Integrity and personal freedom of speech
By Lauren Wills
Freedom of speech is said to prevail even in the presence of harm, as it is the cornerstone of democracy. Indeed, American first amendment jurisprudence makes freedom of speech paramount to a functioning society. In Europe, I think it’s fair to say that although freedom of speech is a fundamental right, as guaranteed by the European Convention on Human Rights, a stricter approach is taken. This is why we have hate speech laws—based on the idea that sometimes the effects of someone’s speech can be so harmful that it warrants suppressing their rights.

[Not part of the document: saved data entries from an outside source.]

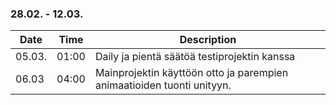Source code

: ### 28.02. - 12.03.

| Date   | Time  | Description     |
| ------ | ----- | --------------- |
| 05.03. | 01:00 |Daily ja pientä säätöä testiprojektin kanssa|
| 06.03  | 04:00 |Mainprojektin käyttöön otto ja parempien animaatioiden tuonti unityyn.|
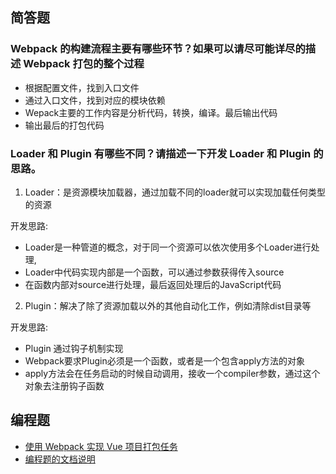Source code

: ## 简答题
### Webpack 的构建流程主要有哪些环节？如果可以请尽可能详尽的描述 Webpack 打包的整个过程
- 根据配置文件，找到入口文件
- 通过入口文件，找到对应的模块依赖
- Wepack主要的工作内容是分析代码，转换，编译。最后输出代码
- 输出最后的打包代码
### Loader 和 Plugin 有哪些不同？请描述一下开发 Loader 和 Plugin 的思路。
1. Loader：是资源模块加载器，通过加载不同的loader就可以实现加载任何类型的资源

开发思路:
  - Loader是一种管道的概念，对于同一个资源可以依次使用多个Loader进行处理,
  - Loader中代码实现内部是一个函数，可以通过参数获得传入source
  - 在函数内部对source进行处理，最后返回处理后的JavaScript代码
2. Plugin：解决了除了资源加载以外的其他自动化工作，例如清除dist目录等

开发思路:
  - Plugin 通过钩子机制实现
  - Webpack要求Plugin必须是一个函数，或者是一个包含apply方法的对象
  - apply方法会在任务启动的时候自动调用，接收一个compiler参数，通过这个对象去注册钩子函数
## 编程题
- [使用 Webpack 实现 Vue 项目打包任务]('./code/vue-base-code')
- [编程题的文档说明](./code/说明文档.md)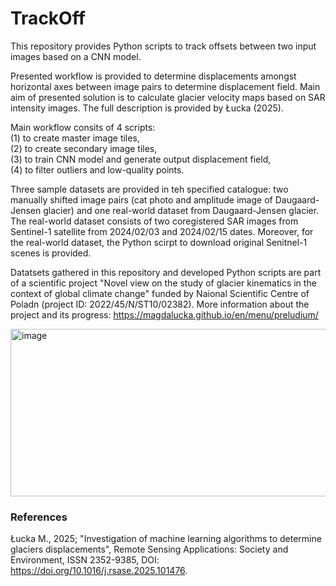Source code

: # TrackOff
This repository provides Python scripts to track offsets between two input images based on a CNN model.

Presented workflow is provided to determine displacements amongst horizontal axes between image pairs to determine displacement field. Main aim of presented solution is to calculate glacier velocity maps based on SAR intensity images. The full description is provided by Łucka (2025).

Main workflow consits of 4 scripts:\
(1) to create master image tiles,\
(2) to create secondary image tiles,\
(3) to train CNN model and generate output displacement field,\
(4) to filter outliers and low-quality points.

Three sample datasets are provided in teh specified catalogue: two manually shifted image pairs (cat photo and amplitude image of Daugaard-Jensen glacier) and one real-world dataset from Daugaard-Jensen glacier. The real-world dataset consists of two coregistered SAR images from Sentinel-1 satellite from 2024/02/03 and 2024/02/15 dates. Moreover, for the real-world dataset, the Python scirpt to download original Senitnel-1 scenes is provided.

Datatsets gathered in this repository and developed Python scripts are part of a scientific project "Novel view on the study of glacier kinematics in the context of global climate change" funded by Naional Scientific Centre of Poladn (project ID: 2022/45/N/ST10/02382). More information about the project and its progress: https://magdalucka.github.io/en/menu/preludium/

<img width="3082" height="268" alt="image" src="https://github.com/user-attachments/assets/2f53a1d8-ad18-4c02-b489-2d2be411f448" />

### References
Łucka M., 2025; "Investigation of machine learning algorithms to determine glaciers displacements", Remote Sensing Applications: Society and Environment, ISSN 2352-9385, DOI: https://doi.org/10.1016/j.rsase.2025.101476.
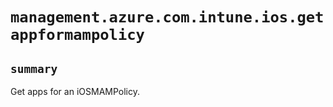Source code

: # `management.azure.com.intune.ios.getappformampolicy`

## `summary`
Get apps for an iOSMAMPolicy.


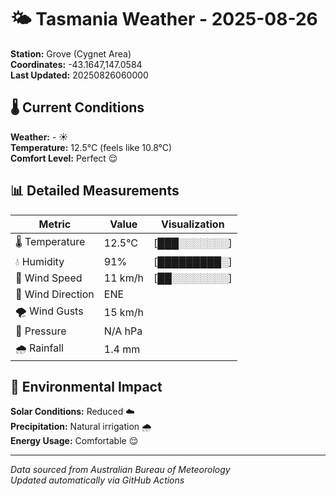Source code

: # 🌤️ Tasmania Weather - 2025-08-26

**Station:** Grove (Cygnet Area)  
**Coordinates:** -43.1647,147.0584  
**Last Updated:** 20250826060000

## 🌡️ Current Conditions

**Weather:** - ☀️  
**Temperature:** 12.5°C (feels like 10.8°C)  
**Comfort Level:** Perfect 😌

## 📊 Detailed Measurements

| Metric | Value | Visualization |
|--------|-------|---------------|
| 🌡️ Temperature | 12.5°C | [███░░░░░░░] |
| 💧 Humidity | 91% | [█████████░] |
| 💨 Wind Speed | 11 km/h | [██░░░░░░░░] |
| 🧭 Wind Direction | ENE | |
| 🌪️ Wind Gusts | 15 km/h | |
| 🔽 Pressure | N/A hPa | |
| 🌧️ Rainfall | 1.4 mm | |

## 🌱 Environmental Impact

**Solar Conditions:** Reduced ☁️  
**Precipitation:** Natural irrigation 🌧️  
**Energy Usage:** Comfortable 😌

---
*Data sourced from Australian Bureau of Meteorology*  
*Updated automatically via GitHub Actions*
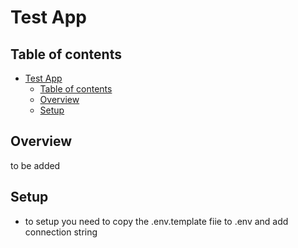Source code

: # Test App

## Table of contents

- [Test App](#test-app)
  - [Table of contents](#table-of-contents)
  - [Overview](#overview)
  - [Setup](#setup)

## Overview

to be added

## Setup

- to setup you need to copy the .env.template fiie to .env and add connection string

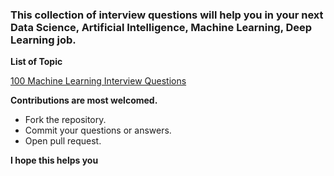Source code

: ### **This collection of interview questions will help you in your next Data Science, Artificial Intelligence, Machine Learning, Deep Learning job.**

**List of Topic**

[100 Machine Learning Interview Questions](https://github.com/masmahbubalom/InterviewQuestions/tree/main/ML%20Interview%20Question "Click here to see the questions!")


**Contributions are most welcomed.**

  - Fork the repository.
  - Commit your questions or answers.
  - Open pull request.


**I hope this helps you**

It’s a difficult debate. Freedom of the press, on one hand, can be perceived as extremely important as it facilitates open debate whilst holding the government to account for their actions. It allows us to make informed decisions on political and social issues. It also arguably provides us with unnecessary information about celebrities’ and public figures’ private lives about which we do not need to know. Yet we cannot pick and choose what stories the tabloids publish—the fact that they are free to write and are unregulated by the government makes them crucial, and as transparent as can be, to society.
There have been problems with the press abusing their freedom of speech, as many articulated in the Leveson inquiry after the phone-hacking scandal. However, as much as we disagree with certain stories that media outlets publish, they are rarely accused of hate speech crimes because of their professionalism and the need to attract a wide audience. More recently, however, the Charlie Hebdo attacks sparked a debate about the importance of freedom of speech and whether it goes too far, beginning to marginalise certain groups.
Social media was soon filled with people’s opinions on the situation. We all agreed that terrorism is wrong but what we didn’t all agree on is how far the media should go in criticising, or mocking, religions; the implications being that the media arguably contribute towards tensions between minorities and majorities in society. It poses the question of where freedom of speech starts and ends.
Despite offence taken by some individuals, what Charlie Hebdo publishes isn’t ‘hate’ as such. It criticises religion. I am religious and think it’s important to be able to take criticism and be questioned. However, I’m also aware of the detrimental effects of alienation in society. I don’t think media freedoms should be suppressed in terms of religious criticism, I believe in the importance of individual integrity and caution in how speech is used.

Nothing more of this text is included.